◆ **Action item**: It is required that all of the data be written out exactly.

◆ **Plain-text document sources**:
+--

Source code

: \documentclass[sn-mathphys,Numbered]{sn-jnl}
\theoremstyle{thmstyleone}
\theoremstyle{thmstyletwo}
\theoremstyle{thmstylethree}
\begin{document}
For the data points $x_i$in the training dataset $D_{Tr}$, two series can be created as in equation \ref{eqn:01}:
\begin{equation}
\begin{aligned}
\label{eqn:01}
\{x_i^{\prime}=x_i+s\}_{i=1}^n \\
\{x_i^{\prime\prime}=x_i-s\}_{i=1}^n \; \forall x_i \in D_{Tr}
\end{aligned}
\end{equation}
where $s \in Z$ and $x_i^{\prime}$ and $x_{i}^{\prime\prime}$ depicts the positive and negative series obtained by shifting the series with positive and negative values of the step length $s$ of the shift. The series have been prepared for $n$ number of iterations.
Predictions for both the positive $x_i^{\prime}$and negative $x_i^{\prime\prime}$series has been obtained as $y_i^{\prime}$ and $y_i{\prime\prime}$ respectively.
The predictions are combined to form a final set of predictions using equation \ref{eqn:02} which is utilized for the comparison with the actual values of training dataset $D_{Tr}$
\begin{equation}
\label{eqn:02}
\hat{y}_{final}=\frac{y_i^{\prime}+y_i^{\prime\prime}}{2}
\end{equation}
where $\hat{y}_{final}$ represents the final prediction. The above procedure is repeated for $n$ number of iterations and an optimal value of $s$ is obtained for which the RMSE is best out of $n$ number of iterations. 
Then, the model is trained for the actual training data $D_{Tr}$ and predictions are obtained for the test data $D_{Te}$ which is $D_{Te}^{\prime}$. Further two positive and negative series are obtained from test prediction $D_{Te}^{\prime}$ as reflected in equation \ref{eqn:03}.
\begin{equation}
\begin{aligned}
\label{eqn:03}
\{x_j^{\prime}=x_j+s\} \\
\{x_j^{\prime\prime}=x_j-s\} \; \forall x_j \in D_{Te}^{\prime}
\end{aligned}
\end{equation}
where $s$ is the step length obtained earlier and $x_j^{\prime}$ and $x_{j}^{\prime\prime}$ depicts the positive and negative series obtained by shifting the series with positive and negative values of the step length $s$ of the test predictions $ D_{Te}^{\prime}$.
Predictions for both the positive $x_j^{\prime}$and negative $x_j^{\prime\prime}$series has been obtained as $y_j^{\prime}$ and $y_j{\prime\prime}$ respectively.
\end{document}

+--

◆ **Written response**:
Source code

: \documentclass[sn-mathphys,Numbered]{sn-jnl}
\theoremstyle{thmstyleone}
\theoremstyle{thmstyletwo}
\theoremstyle{thmstylethree}
\begin{document}
For the data points $x_i$in the training dataset $D_{Tr}$, two series can be created as in equation \ref{eqn:01}:
\begin{equation}
\begin{aligned}
\label{eqn:01}
\{x_i^{\prime}=x_i+s\}_{i=1}^n \\
\{x_i^{\prime\prime}=x_i-s\}_{i=1}^n \; \forall x_i \in D_{Tr}
\end{aligned}
\end{equation}
where $s \in Z$ and $x_i^{\prime}$ and $x_{i}^{\prime\prime}$ depicts the positive and negative series obtained by shifting the series with positive and negative values of the step length $s$ of the shift. The series have been prepared for $n$ number of iterations.
Predictions for both the positive $x_i^{\prime}$and negative $x_i^{\prime\prime}$series has been obtained as $y_i^{\prime}$ and $y_i{\prime\prime}$ respectively.
The predictions are combined to form a final set of predictions using equation \ref{eqn:02} which is utilized for the comparison with the actual values of training dataset $D_{Tr}$
\begin{equation}
\label{eqn:02}
\hat{y}_{final}=\frac{y_i^{\prime}+y_i^{\prime\prime}}{2}
\end{equation}
where $\hat{y}_{final}$ represents the final prediction. The above procedure is repeated for $n$ number of iterations and an optimal value of $s$ is obtained for which the RMSE is best out of $n$ number of iterations. 
Then, the model is trained for the actual training data $D_{Tr}$ and predictions are obtained for the test data $D_{Te}$ which is $D_{Te}^{\prime}$. Further two positive and negative series are obtained from test prediction $D_{Te}^{\prime}$ as reflected in equation \ref{eqn:03}.
\begin{equation}
\begin{aligned}
\label{eqn:03}
\{x_j^{\prime}=x_j+s\} \\
\{x_j^{\prime\prime}=x_j-s\} \; \forall x_j \in D_{Te}^{\prime}
\end{aligned}
\end{equation}
where $s$ is the step length obtained earlier and $x_j^{\prime}$ and $x_{j}^{\prime\prime}$ depicts the positive and negative series obtained by shifting the series with positive and negative values of the step length $s$ of the test predictions $ D_{Te}^{\prime}$.
Predictions for both the positive $x_j^{\prime}$and negative $x_j^{\prime\prime}$series has been obtained as $y_j^{\prime}$ and $y_j{\prime\prime}$ respectively.
\end{document}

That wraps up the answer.